Annoncée comme une simple revanche sportive, l’hypothèse d’un nouveau combat entre Martin Bakole et Tony Yoka révèle en réalité une rivalité profonde, nourrie par les blessures du passé, les trajectoires opposées et une lutte silencieuse pour la légitimité au sommet des poids lourds.
Quatre ans après leur premier affrontement, le duel Bakole–Yoka s’invite à nouveau dans l’actualité, mais avec une intensité nouvelle. Cette fois, il ne s’agit plus seulement de boxe. Derrière les déclarations publiques et l’idée d’un combat à Kinshasa, se dessine un face-à-face où l’ego, la fierté et la reconnaissance internationale occupent autant de place que les gants.
Une défaite qui a tout changé
Le 14 mai 2022 reste une date charnière. À Paris-Bercy, Martin Bakole fait tomber Tony Yoka, jusque-là invaincu chez les professionnels. Cette victoire aux points, sans contestation possible, agit comme un séisme. Pour Bakole, elle ouvre les portes d’un autre statut. Pour Yoka, elle marque le début d’une période d’instabilité.

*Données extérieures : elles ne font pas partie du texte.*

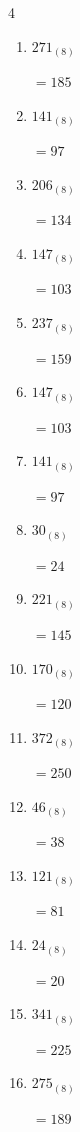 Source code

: \begin{multicols}{4}
\begin{enumerate}
        $=97$

  \item $271_{(8)}$

        $=185$

\columnbreak %

  \item $141_{(8)}$

        $=97$

  \item $206_{(8)}$

        $=134$

  \item $147_{(8)}$

        $=103$

  \item $237_{(8)}$

        $=159$

  \item $147_{(8)}$

        $=103$

  \item $141_{(8)}$

        $=97$

  \item $30_{(8)}$

        $=24$

  \item $221_{(8)}$

        $=145$

  \item $170_{(8)}$

        $=120$

  \item $372_{(8)}$

        $=250$

  \item $46_{(8)}$

        $=38$

  \item $121_{(8)}$

        $=81$

  \item $24_{(8)}$

        $=20$

  \item $341_{(8)}$

        $=225$

  \item $275_{(8)}$

        $=189$


\end{enumerate}
\end{multicols}

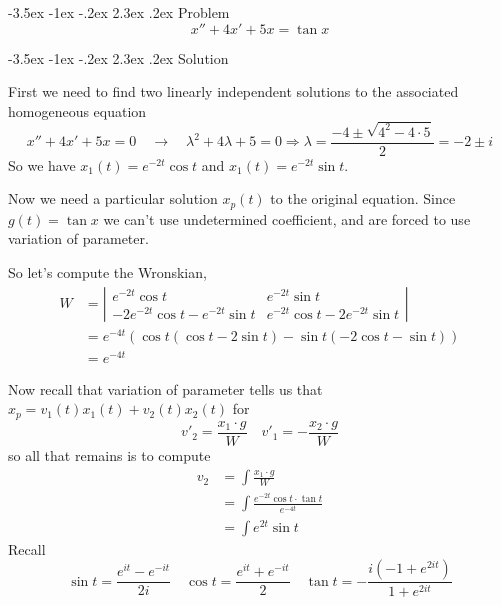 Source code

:\documentclass[11pt]{article}
\makeatletter
\renewcommand\section{\@startsection{section}{1}{\z@}%
                                  {-3.5ex \@plus -1ex \@minus -.2ex}%
                                  {2.3ex \@plus.2ex}%
                                  {\normalfont\large\bfseries}}
\makeatother
\begin{document}
\section{Problem}
\[ x'' + 4 x' + 5 x = \tan x\]

\section{Solution}

First we need to find two linearly independent solutions to the associated homogeneous equation
\[x'' + 4 x' + 5 x =0 \quad\rightarrow\quad \lambda^2 + 4 \lambda + 5 =0 \Rightarrow \lambda = \frac{-4 \pm \sqrt{4^2 -4 \cdot 5}}{2} = -2 \pm i\]
So we have $x_1(t) = e^{-2 t} \cos{t}$ and $x_1(t) = e^{-2 t} \sin{t}$.

Now we need a particular solution $x_p(t)$ to the original equation. Since $g(t) = \tan x$ we can't use undetermined coefficient, and are forced to use variation of parameter.

So let's compute the Wronskian,
\begin{align*} W &= \left| \begin{array}{cc}  e^{-2 t} \cos{t} & e^{-2 t} \sin{t} \\ -2 e^{-2 t} \cos{t}-e^{-2 t} \sin{t} &  e^{-2 t} \cos{t}-2 e^{-2 t} \sin{t} \end{array}\right| \\ &= e^{-4 t} \left( \cos{t}(\cos{t} - 2 \sin{t}) - \sin{t} (-2 \cos{t} -  \sin{t}) \right) \\ &= e^{-4t}   \end{align*}

Now recall that variation of parameter tells us that $x_p = v_1(t) x_1(t) + v_2(t) x_2(t)$ for
\[v'_2 = \frac{x_1 \cdot g}{W} \quad v'_1 = - \frac{x_2 \cdot g }{W}\]
so all that remains is to compute 
\begin{align*} v_2 &= \int  \frac{x_1 \cdot g}{W}\\ &= \int \frac{e^{-2t} \cos t\cdot \tan t}{e^{-4t}} \\ &= \int e^{2t} \sin t \end{align*}
Recall
\[ \sin t = \frac{ e^{i t} - e^{-i t}}{2 i} \quad \cos t = \frac{e^{it} + e^{-it} }{2} \quad \tan t = -\frac{i \left(-1+e^{2 i t}\right)}{1+e^{2 i t}} \]
\end{document}
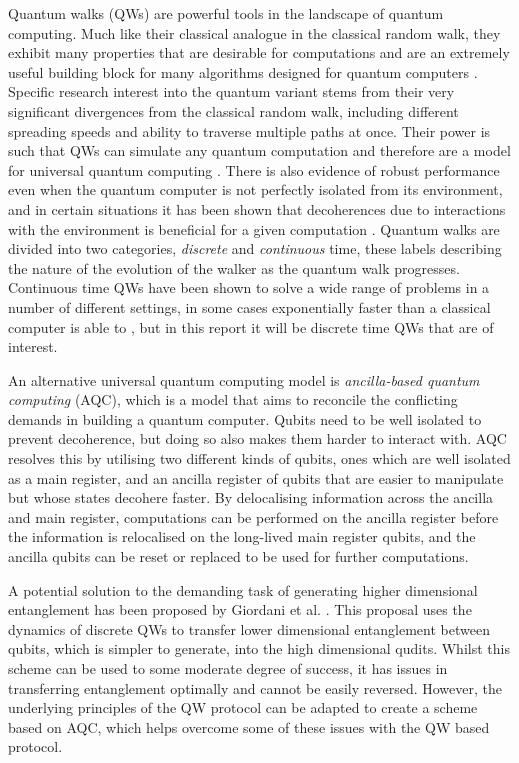 Quantum walks (QWs) are powerful tools in the landscape of quantum computing. 
Much like their classical analogue in the classical random walk, they exhibit many properties that are desirable for computations and are an extremely useful building block for many algorithms designed for quantum computers \cite{shenvi2003}. 
Specific research interest into the quantum variant stems from their very significant divergences from the classical random walk, including different spreading speeds and ability to traverse multiple paths at once. 
Their power is such that QWs can simulate any quantum computation and therefore are a model for universal quantum computing \cite{Childs_2009}.
There is also evidence of robust performance even when the quantum computer is not perfectly isolated from its environment, and in certain situations it has been shown that decoherences due to interactions with the environment is beneficial for a given computation \cite{KENDON_2007}.
Quantum walks are divided into two categories, \emph{discrete} and \emph{continuous} time, these labels describing the nature of the evolution of the walker as the quantum walk progresses.
Continuous time QWs have been shown to solve a wide range of problems in a number of different settings, in some cases exponentially faster than a classical computer is able to \cite{Childs_2003}, but in this report it will be discrete time QWs that are of interest. 

An alternative universal quantum computing model is \emph{ancilla-based quantum computing} (AQC), which is a model that aims to reconcile the conflicting demands in building a quantum computer.
Qubits need to be well isolated to prevent decoherence, but doing so also makes them harder to interact with.
AQC resolves this by utilising two different kinds of qubits, ones which are well isolated as a main register, and an ancilla register of qubits that are easier to manipulate but whose states decohere faster.
By delocalising information across the ancilla and main register, computations can be performed on the ancilla register before the information is relocalised on the long-lived main register qubits, and the ancilla qubits can be reset or replaced to be used for further computations.

A potential solution to the demanding task of generating higher dimensional entanglement has been proposed by Giordani et al. \cite{giordani2020}.
This proposal uses the dynamics of discrete QWs to transfer lower dimensional entanglement between qubits, which is simpler to generate, into the high dimensional qudits.
Whilst this scheme can be used to some moderate degree of success, it has issues in transferring entanglement optimally and cannot be easily reversed.
However, the underlying principles of the QW protocol can be adapted to create a scheme based on AQC, which helps overcome some of these issues with the QW based protocol.


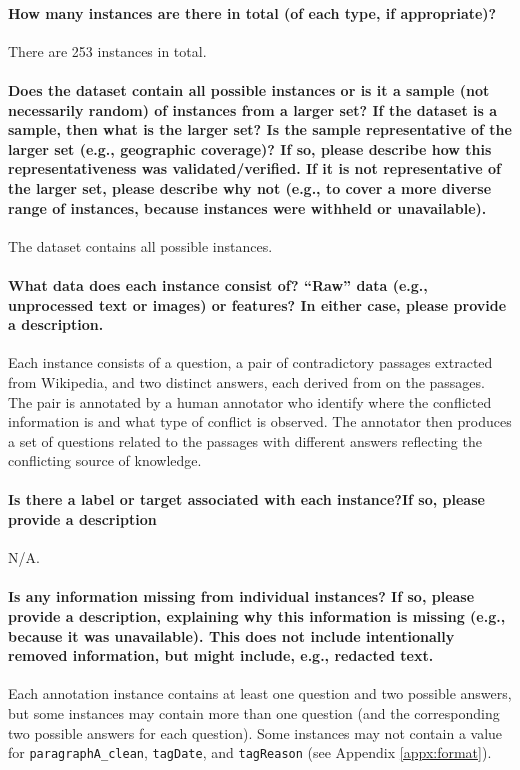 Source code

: \documentclass{article}
\begin{document}
\paragraph{How many instances are there in total (of each type, if appropriate)?}
There are 253 instances in total.

\paragraph{Does the dataset contain all possible instances or is it a sample (not necessarily random) of instances from a larger set? If the dataset is a sample, then what is the larger set? Is the sample representative of the larger set (e.g., geographic coverage)? If so, please describe how this representativeness was validated/verified. If it is not representative of the larger set, please describe why not (e.g., to cover a more diverse range of instances, because instances were withheld or unavailable).}
The dataset contains all possible instances.

\paragraph{What data does each instance consist of? ``Raw'' data (e.g., unprocessed text or images) or features? In either case, please provide a description.}
Each instance consists of a question, a pair of contradictory passages extracted from Wikipedia, and two distinct answers, each derived from on the passages. The pair is annotated by a human annotator who identify where the conflicted information is and what type of conflict is observed. The annotator then produces a set of questions related to the passages with different answers reflecting the conflicting source of knowledge.

\paragraph{Is there a label or target associated with each instance?If so, please provide a description}
N/A.

\paragraph{Is any information missing from individual instances? If so, please provide a description, explaining why this information is missing (e.g., because it was unavailable). This does not include intentionally removed information, but might include, e.g., redacted text.}
Each annotation instance contains at least one question and two possible answers, but some instances may contain more than one question (and the corresponding two possible answers for each question). Some instances may not contain a value for \texttt{paragraphA\_clean}, \texttt{tagDate}, and \texttt{tagReason} (see Appendix \ref{appx:format}).
\end{document}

Depuis, les deux hommes n’évoluent plus sur le même tempo. Bakole a consolidé sa réputation en dominant des adversaires solides, s’imposant comme l’un des poids lourds africains les plus respectés sur la scène mondiale.
Yoka, de son côté, a traversé une zone de turbulences, encaissant deux défaites supplémentaires avant de se relancer récemment contre Arslan Yallyev.
Kinshasa, théâtre d’un défi assumé
La récente visite de Tony Yoka à Kinshasa a ravivé les tensions. Devant les caméras, le boxeur franco-congolais a clairement affiché son intention : reprendre ce que Bakole lui a pris. « Je veux cette revanche. Je me sens prêt », a-t-il lancé, assumant une demande directe Reçu par le ministre des Sports, Didier Budimbu, Yoka a même évoqué l’organisation d’un grand combat dans la capitale congolaise, qu’il présente comme un projet symbolique, presque identitaire. Un message fort, mais aussi une manœuvre très médiatisée.
Bakole refuse le jeu médiatique
La réponse de Martin Bakole ne s’est pas fait attendre. Sur les réseaux sociaux, le Congolais a tenu à recadrer le débat, rappelant que sa crédibilité internationale s’est construite sur des victoires concrètes, notamment face à Jared Anderson ou Mariusz Wach.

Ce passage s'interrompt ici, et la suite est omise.